Well, with some million rows doing a "set a = a + 1" could
run out of memory. So this would be something that'd work in
the sandbox and for non-broken applications (tm). Maybe at
some level (when we escalate the lock to a full table lock?)
we simply forget about single keys, but have a new index
access function that checks the entire index for uniqueness.

Jan

--

#======================================================================#
# It's easier to get forgiveness for being wrong than for being right. #
# Let's break this rule - forgive me. #
#================================================== JanWieck@Yahoo.com #

_________________________________________________________
Do You Yahoo!?
Get your free @yahoo.com address at http://mail.yahoo.com

#4Mikheev, Vadim
vmikheev@SECTORBASE.COM
In reply to: Jan Wieck (#3)
RE: RE: [BUGS] Update is not atomic

update a set a=a+1 where a>2;
ERROR: Cannot insert a duplicate key into unique index a_pkey

We use uniq index for UK/PK but shouldn't. Jan?

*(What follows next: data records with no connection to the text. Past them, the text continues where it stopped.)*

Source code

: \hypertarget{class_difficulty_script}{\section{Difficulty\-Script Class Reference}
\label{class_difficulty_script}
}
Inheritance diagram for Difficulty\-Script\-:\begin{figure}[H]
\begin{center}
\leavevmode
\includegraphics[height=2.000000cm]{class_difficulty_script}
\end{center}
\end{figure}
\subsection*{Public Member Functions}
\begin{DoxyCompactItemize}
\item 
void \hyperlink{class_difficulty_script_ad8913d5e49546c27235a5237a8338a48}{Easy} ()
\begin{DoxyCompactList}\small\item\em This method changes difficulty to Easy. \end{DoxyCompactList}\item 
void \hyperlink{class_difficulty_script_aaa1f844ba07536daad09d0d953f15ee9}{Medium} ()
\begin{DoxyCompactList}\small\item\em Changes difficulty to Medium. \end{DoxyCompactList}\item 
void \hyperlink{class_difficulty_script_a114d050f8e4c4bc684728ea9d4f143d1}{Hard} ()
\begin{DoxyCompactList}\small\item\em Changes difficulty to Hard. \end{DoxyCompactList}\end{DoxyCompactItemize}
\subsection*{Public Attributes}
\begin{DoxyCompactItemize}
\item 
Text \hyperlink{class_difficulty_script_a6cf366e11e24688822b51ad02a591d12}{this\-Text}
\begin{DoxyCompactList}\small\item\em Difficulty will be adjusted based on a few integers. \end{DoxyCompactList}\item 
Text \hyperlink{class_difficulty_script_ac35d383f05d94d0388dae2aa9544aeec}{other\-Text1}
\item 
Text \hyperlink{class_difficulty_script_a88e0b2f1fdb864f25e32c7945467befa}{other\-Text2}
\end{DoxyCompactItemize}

What else can you use than an index? A "deferred until
statement end" trigger checking for duplicates? Think it'd
have a real bad performance impact.

AFAIR, standard requires "deffered" (until statement/transaction(?)
end) as default behaviour for RI (all?) constraints. But no matter
what is default, "deffered" *must* be available => uniq indices
must not be used.

Whatever the execution order might be, the update of '3' to
'4' will see the other '4' as existent WRT the scan commandId
and given snapshot - right? If we at the time we now fire up
the ERROR add the key, the index and heap to a list of
"possible dupkeys", that we'll check at the end of the actual
command, the above would work. The check at statement end
would have to increment the commandcounter and for each entry
do an index scan with the key, counting the number of found,
valid heap tuples.

Incrementing comand counter is not enough - dirty reads are required
to handle concurrent PK updates.

Well, with some million rows doing a "set a = a + 1" could
run out of memory. So this would be something that'd work in
the sandbox and for non-broken applications (tm). Maybe at

How is this different from (deffered) updates of million FK we allow
right now? Let's user decide what behaviour (deffered/immediate) he
need. The point is that now user has no ability to choose what's
right for him.

some level (when we escalate the lock to a full table lock?)
we simply forget about single keys, but have a new index
access function that checks the entire index for uniqueness.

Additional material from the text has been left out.